When writing PTX in a separate file, a kernel parameter can be loaded into a register with:
.reg .u32 test;
ld.param.u32 test, [test_param];
However, when using inline PTX, the Using Inline PTX Assembly in CUDA (version 01) application note describes a syntax where loading a parameter is closely linked to another operation. It provides this example:
asm("add.s32 %0, %1, %2;" : "=r"(i) : "r"(j), "r"(k));
Which generates:
ld.s32 r1, [j];
ld.s32 r2, [k];
add.s32 r3, r1, r2;
st.s32 [i], r3;
In many cases, it is necessary to separate the two operations. For instance, one might want to store the parameter in a register outside of a loop and then reuse and modify the register inside a loop. The only way I have found to do this is to use an extra mov instruction, to move the parameter from the register to which it was implicitly loaded, to another register I can use later.

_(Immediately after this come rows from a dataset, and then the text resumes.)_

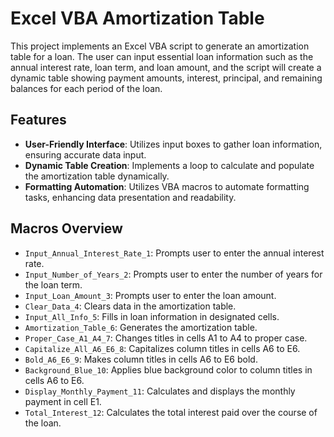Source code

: # Excel VBA Amortization Table

This project implements an Excel VBA script to generate an amortization table for a loan. The user can input essential loan information such as the annual interest rate, loan term, and loan amount, and the script will create a dynamic table showing payment amounts, interest, principal, and remaining balances for each period of the loan.

## Features

- **User-Friendly Interface**: Utilizes input boxes to gather loan information, ensuring accurate data input.
- **Dynamic Table Creation**: Implements a loop to calculate and populate the amortization table dynamically.
- **Formatting Automation**: Utilizes VBA macros to automate formatting tasks, enhancing data presentation and readability.


## Macros Overview

- `Input_Annual_Interest_Rate_1`: Prompts user to enter the annual interest rate.
- `Input_Number_of_Years_2`: Prompts user to enter the number of years for the loan term.
- `Input_Loan_Amount_3`: Prompts user to enter the loan amount.
- `Clear_Data_4`: Clears data in the amortization table.
- `Input_All_Info_5`: Fills in loan information in designated cells.
- `Amortization_Table_6`: Generates the amortization table.
- `Proper_Case_A1_A4_7`: Changes titles in cells A1 to A4 to proper case.
- `Capitalize_All_A6_E6_8`: Capitalizes column titles in cells A6 to E6.
- `Bold_A6_E6_9`: Makes column titles in cells A6 to E6 bold.
- `Background_Blue_10`: Applies blue background color to column titles in cells A6 to E6.
- `Display_Monthly_Payment_11`: Calculates and displays the monthly payment in cell E1.
- `Total_Interest_12`: Calculates the total interest paid over the course of the loan.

Is there a way to avoid this additional mov instruction when moving from PTX in a separate file to inline PTX?
If I were you I wouldn't worry too much about those mov operations.
Keep in mind that PTX is not the final assembly code.
PTX is further compiled into CUBIN before the kernel launch. Among others, this last step performs register allocation and will remove all unnecessary mov
operations.
In particular, if you move from %r1
to %r2
and then never ever use %r1
at all, the algorithm is likely to assign %r1
and %r2
to the same hardware register and remove the move.